» **Your task**: Tally the lines below that contain the word "Array", and give only that number.

» **Data for this task**:
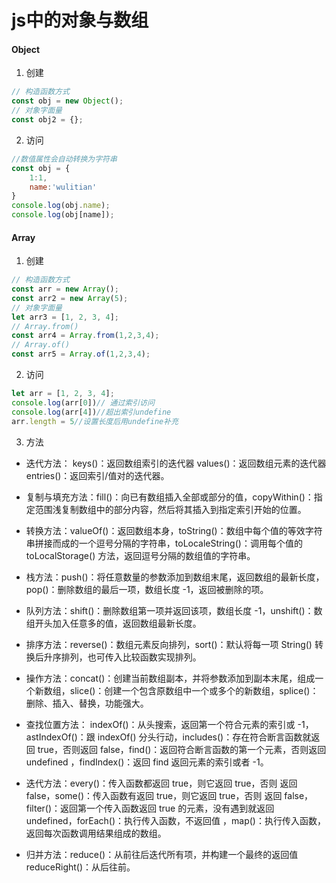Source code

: # js中的对象与数组

#### Object

1. 创建

```js
// 构造函数方式
const obj = new Object();
// 对象字面量
const obj2 = {};
```

2. 访问

```js
//数值属性会自动转换为字符串
const obj = {
    1:1,
    name:'wulitian'
}
console.log(obj.name);
console.log(obj[name]);
```

#### Array

1. 创建

```js
// 构造函数方式
const arr = new Array();
const arr2 = new Array(5);
// 对象字面量
let arr3 = [1, 2, 3, 4];
// Array.from()
const arr4 = Array.from(1,2,3,4);
// Array.of()
const arr5 = Array.of(1,2,3,4);
```

2. 访问

```js
let arr = [1, 2, 3, 4];
console.log(arr[0])// 通过索引访问
console.log(arr[4])//超出索引undefine
arr.length = 5//设置长度后用undefine补充
```

3. 方法

- 迭代方法： keys()：返回数组索引的迭代器 values()：返回数组元素的迭代器 entries()：返回索引/值对的迭代器。

- 复制与填充方法：fill()：向已有数组插入全部或部分的值，copyWithin()：指定范围浅复制数组中的部分内容，然后将其插入到指定索引开始的位置。

- 转换方法：valueOf()：返回数组本身，toString()：数组中每个值的等效字符串拼接而成的一个逗号分隔的字符串，toLocaleString()：调用每个值的 toLocalStorage() 方法，返回逗号分隔的数组值的字符串。

- 栈方法：push()：将任意数量的参数添加到数组末尾，返回数组的最新长度，pop()：删除数组的最后一项，数组长度 -1，返回被删除的项。

- 队列方法：shift()：删除数组第一项并返回该项，数组长度 -1，unshift()：数组开头加入任意多的值，返回数组最新长度。

- 排序方法：reverse()：数组元素反向排列，sort()：默认将每一项 String() 转换后升序排列，也可传入比较函数实现排列。

- 操作方法：concat()：创建当前数组副本，并将参数添加到副本末尾，组成一个新数组，slice()：创建一个包含原数组中一个或多个的新数组，splice()：删除、插入、替换，功能强大。

- 查找位置方法： indexOf()：从头搜索，返回第一个符合元素的索引或 -1，astIndexOf()：跟 indexOf() 分头行动，includes()：存在符合断言函数就返回 true，否则返回 false，find()：返回符合断言函数的第一个元素，否则返回 undefined
，findIndex()：返回 find 返回元素的索引或者 -1。

- 迭代方法：every()：传入函数都返回 true，则它返回 true，否则 返回 false，some()：传入函数有返回 true，则它返回 true，否则 返回 false，filter()：返回第一个传入函数返回 true 的元素，没有遇到就返回 undefined，forEach()：执行传入函数，不返回值
，map()：执行传入函数，返回每次函数调用结果组成的数组。

- 归并方法：reduce()：从前往后迭代所有项，并构建一个最终的返回值reduceRight()：从后往前。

» **Solution**: 7